Symphony No. 8 in D Minor: Scherzo Alla Marcia
Ralph Vaughan Williams (1872-1958)
As with the Russians, the symphony became a “big statement” for 20th century English composers, who, following a long period of relative musical eclipse (following the age of William Boyce), were bringing about the revival of English music, producing a rich harvest of symphonies by such composers as Elgar, Bax, Brian, Walton, Bliss, Britten, and Tippett. Most impressive of all were the nine symphonies of Vaughan Williams, extending from the massive choral “Sea Symphony” of 1910 to the haunting Ninth Symphony of 1958. The Eight (1956) is the most youthful and relaxed of the set, amazingly inventive in its exploration of instrumental colour for a composer nearly 84 years of age. Opening with a variations movement for full orchestra, there follows an a Scherzo movement for winds and brass, a slow movement for strings alone, and a rambunctious concluding Toccata for full orchestra using (as the composer put it) “all the spiels and gongs” of the percussion section.

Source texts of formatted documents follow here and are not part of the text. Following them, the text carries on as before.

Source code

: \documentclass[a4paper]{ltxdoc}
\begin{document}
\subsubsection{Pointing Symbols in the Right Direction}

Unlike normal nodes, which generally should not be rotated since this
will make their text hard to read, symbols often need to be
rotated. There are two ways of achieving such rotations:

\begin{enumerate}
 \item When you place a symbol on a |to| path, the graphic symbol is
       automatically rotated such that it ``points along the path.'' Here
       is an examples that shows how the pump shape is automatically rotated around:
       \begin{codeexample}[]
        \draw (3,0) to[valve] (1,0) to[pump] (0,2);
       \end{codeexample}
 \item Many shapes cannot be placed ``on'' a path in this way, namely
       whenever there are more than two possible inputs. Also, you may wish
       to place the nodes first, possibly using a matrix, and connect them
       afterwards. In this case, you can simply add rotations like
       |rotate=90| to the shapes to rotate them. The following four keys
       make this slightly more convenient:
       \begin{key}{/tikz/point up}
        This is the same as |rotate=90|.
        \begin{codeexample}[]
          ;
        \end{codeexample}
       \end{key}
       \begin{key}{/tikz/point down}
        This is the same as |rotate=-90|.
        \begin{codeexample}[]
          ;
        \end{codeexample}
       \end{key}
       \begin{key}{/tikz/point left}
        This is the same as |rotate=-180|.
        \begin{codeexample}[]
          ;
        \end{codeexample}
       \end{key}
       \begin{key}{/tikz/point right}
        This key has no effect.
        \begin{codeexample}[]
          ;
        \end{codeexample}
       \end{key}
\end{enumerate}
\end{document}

Marked “Alla Marcia,” the Scherzo opens with spiky little tune coiling through the bassoons against a prickly muted brass background, soon leading to a contrasting trumpet solo, which in its vinegary way seems evocative of well-remembered music heard on Sundays afternoons by a brass band playing in a park. The main tune rounds out the Scherzo section, with the winds skirling away with great energy, the music full of sharply-etched contours, bright colours and rhythmic swagger. The Trio is a brief, loping, folksong-like melody, the winds taking the lead against soft punctuation in the trumpets. The Scherzo section returns, boiled down to an echo of its earlier form, sinking into a hush, ending with a fingersnap.